Medieval Music With a Passion
I really enjoy the Carmina Burana, a 1937 classical composition by Carl Orff. You may not realize it but it’s one of the best-known 20th century pieces. You’ve heard excerpts of the music selling everything from cars to aftershave. And the lingering images after the commercial are powerful.
The music is based on a collection of songs, poems, and plays found in a medieval Germany manuscript found in a Bavarian Benedictine monastery in 1803. The collection was filled with more than 1,000 songs and poems in a wide variety of styles and subject matter. They included religious poems, political satires, drinking songs, and serious and bawdy love songs. All the material appeared to be written by wandering poets (traveling students and monks) at about the same time.
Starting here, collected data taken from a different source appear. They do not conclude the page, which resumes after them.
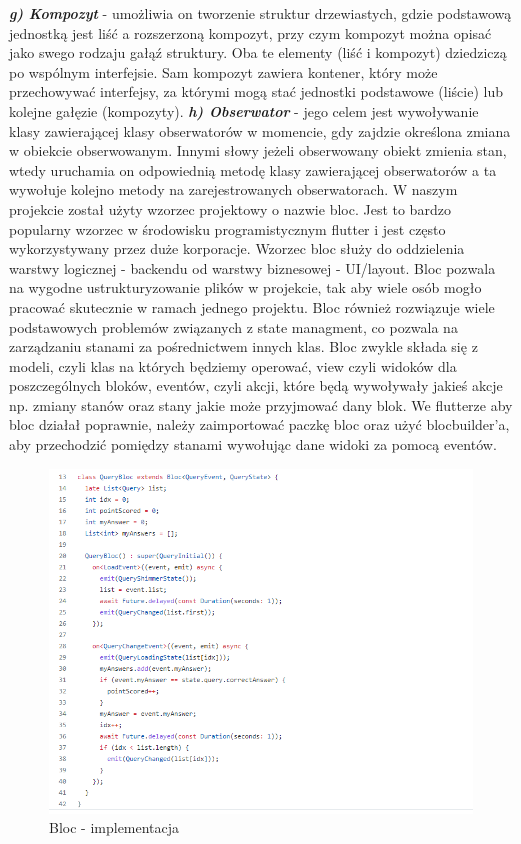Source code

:\newline\textbf{\textit{g) Kompozyt}} - umożliwia on tworzenie struktur drzewiastych, gdzie podstawową jednostką jest liść  a rozszerzoną kompozyt, przy czym kompozyt można opisać jako swego rodzaju gałąź struktury. Oba te elementy (liść i kompozyt) dziedziczą po wspólnym interfejsie. Sam kompozyt zawiera kontener, który może przechowywać interfejsy, za którymi mogą stać jednostki podstawowe (liście) lub kolejne gałęzie (kompozyty).
\newline\textbf{\textit{h) Obserwator}} - jego celem jest wywoływanie klasy zawierającej klasy obserwatorów w momencie, gdy zajdzie określona zmiana w obiekcie obserwowanym. Innymi słowy jeżeli obserwowany obiekt zmienia stan, wtedy uruchamia on odpowiednią metodę klasy zawierającej obserwatorów a ta wywołuje kolejno metody na zarejestrowanych obserwatorach.
\newline\newline W naszym projekcie został użyty wzorzec projektowy o nazwie bloc. Jest to bardzo popularny wzorzec w środowisku programistycznym flutter i jest często wykorzystywany przez duże korporacje. Wzorzec bloc służy do oddzielenia warstwy logicznej - backendu od warstwy biznesowej - UI/layout. Bloc pozwala na wygodne ustrukturyzowanie plików w projekcie, tak aby wiele osób mogło pracować skutecznie w ramach jednego projektu. Bloc również rozwiązuje wiele podstawowych problemów związanych z state managment, co pozwala na zarządzaniu stanami za pośrednictwem innych klas. Bloc zwykle składa się z modeli, czyli klas na których będziemy operować, view czyli widoków dla poszczególnych bloków, eventów, czyli akcji, które będą wywoływały jakieś akcje np. zmiany stanów oraz stany jakie może przyjmować dany blok. We flutterze aby bloc działał poprawnie, należy zaimportować paczkę bloc oraz użyć blocbuilder'a, aby przechodzić pomiędzy 
stanami wywołując dane widoki za pomocą eventów.

\begin{figure}[!htb]
	\begin{center}
		\includegraphics[width=15cm]{rys/bloc1.png}
		\caption{Bloc - implementacja}
		\label{rys:rysunek004}
	\end{center}
\end{figure} 
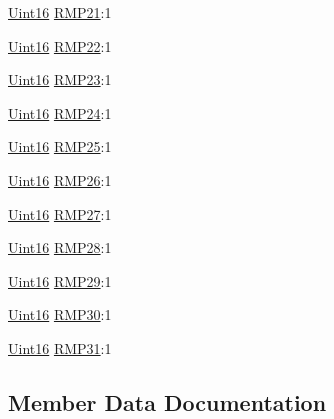 \begin{DoxyCompactItemize}
\hyperlink{_d_s_p2833x___device_8h_a59a9f6be4562c327cbfb4f7e8e18f08b}{Uint16} \hyperlink{struct_c_a_n_r_m_p___b_i_t_s_a4dd9da72276c10a6d20e90501f8d0a04}{R\+M\+P21}\+:1
\item 
\hyperlink{_d_s_p2833x___device_8h_a59a9f6be4562c327cbfb4f7e8e18f08b}{Uint16} \hyperlink{struct_c_a_n_r_m_p___b_i_t_s_a0d85b25c306185c0963ba4fec2544f5e}{R\+M\+P22}\+:1
\item 
\hyperlink{_d_s_p2833x___device_8h_a59a9f6be4562c327cbfb4f7e8e18f08b}{Uint16} \hyperlink{struct_c_a_n_r_m_p___b_i_t_s_a63518d1efca745c816a514d50cc3f50d}{R\+M\+P23}\+:1
\item 
\hyperlink{_d_s_p2833x___device_8h_a59a9f6be4562c327cbfb4f7e8e18f08b}{Uint16} \hyperlink{struct_c_a_n_r_m_p___b_i_t_s_a75423aaba1c98a4e5bb41f6af157f885}{R\+M\+P24}\+:1
\item 
\hyperlink{_d_s_p2833x___device_8h_a59a9f6be4562c327cbfb4f7e8e18f08b}{Uint16} \hyperlink{struct_c_a_n_r_m_p___b_i_t_s_ab8a4209cfe35b0513af5dcdaaf9ba10e}{R\+M\+P25}\+:1
\item 
\hyperlink{_d_s_p2833x___device_8h_a59a9f6be4562c327cbfb4f7e8e18f08b}{Uint16} \hyperlink{struct_c_a_n_r_m_p___b_i_t_s_a1dc8746bb2ffa6364c72ed8ad00ebe66}{R\+M\+P26}\+:1
\item 
\hyperlink{_d_s_p2833x___device_8h_a59a9f6be4562c327cbfb4f7e8e18f08b}{Uint16} \hyperlink{struct_c_a_n_r_m_p___b_i_t_s_aa85ac9a729bda2f1c926cfba3f7783ec}{R\+M\+P27}\+:1
\item 
\hyperlink{_d_s_p2833x___device_8h_a59a9f6be4562c327cbfb4f7e8e18f08b}{Uint16} \hyperlink{struct_c_a_n_r_m_p___b_i_t_s_a5d47e0b6a6a96a26b5b0fc9ec3d6a333}{R\+M\+P28}\+:1
\item 
\hyperlink{_d_s_p2833x___device_8h_a59a9f6be4562c327cbfb4f7e8e18f08b}{Uint16} \hyperlink{struct_c_a_n_r_m_p___b_i_t_s_a0ca5e4900e7d00ec337d051250e2557e}{R\+M\+P29}\+:1
\item 
\hyperlink{_d_s_p2833x___device_8h_a59a9f6be4562c327cbfb4f7e8e18f08b}{Uint16} \hyperlink{struct_c_a_n_r_m_p___b_i_t_s_a1c8d468979a066a169fe464e29e93250}{R\+M\+P30}\+:1
\item 
\hyperlink{_d_s_p2833x___device_8h_a59a9f6be4562c327cbfb4f7e8e18f08b}{Uint16} \hyperlink{struct_c_a_n_r_m_p___b_i_t_s_a2dc075d20d00cba12edfaaf04fc80051}{R\+M\+P31}\+:1
\end{DoxyCompactItemize}


\subsection{Member Data Documentation}
\hypertarget{struct_c_a_n_r_m_p___b_i_t_s_a86840e17e257fcd2fa38618d9751f542}{}

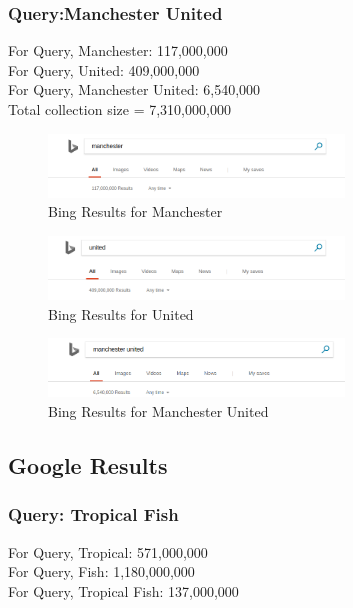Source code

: \documentclass[12pt]{report}
\begin{document}
\subsubsection{Query:Manchester United}
For Query, Manchester: 117,000,000\\
For Query, United: 409,000,000\\
For Query, Manchester United: 6,540,000\\

Total collection size = 7,310,000,000\\

\begin{figure}[ht] 
  \centering
  \includegraphics[width=0.7\textwidth]{Bing_manchester.png}
  \caption{Bing Results for Manchester}
  \label{fig:16}
\end{figure}

\begin{figure}[ht] 
  \centering
  \includegraphics[width=0.7\textwidth]{Bing_united.png}
  \caption{Bing Results for United}
  \label{fig:17}
\end{figure}

\begin{figure}[ht] 
  \centering
  \includegraphics[width=0.7\textwidth]{Bing_manchesterunited.png}
  \caption{Bing Results for Manchester United}
  \label{fig:18}
\end{figure}

\subsection{Google Results}
\subsubsection{Query: Tropical Fish}
For Query, Tropical: 571,000,000\\
For Query, Fish: 1,180,000,000\\
For Query, Tropical Fish: 137,000,000\\
\end{document}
Six plays, all in Latin, were also included in the collection. Two of the plays are the only complete texts of medieval Passion dramas known to exist today.
The Carmina Burana is the largest and greatest collection of nonspiritual lyrics from the Middle Ages. The wealth of information gleaned has added to our understanding of the Medieval goliards (wandering poets), and has demonstrated that secular music thrived in medieval times.
In 1937, the German composer Carl Orff wrote the secular cantata “Carmina Burana,” which was based on the medieval poems. He did not use the original melodies but the opening movement, O Fortuna, is well known. It was the background music for John Boorman’s Excalibur.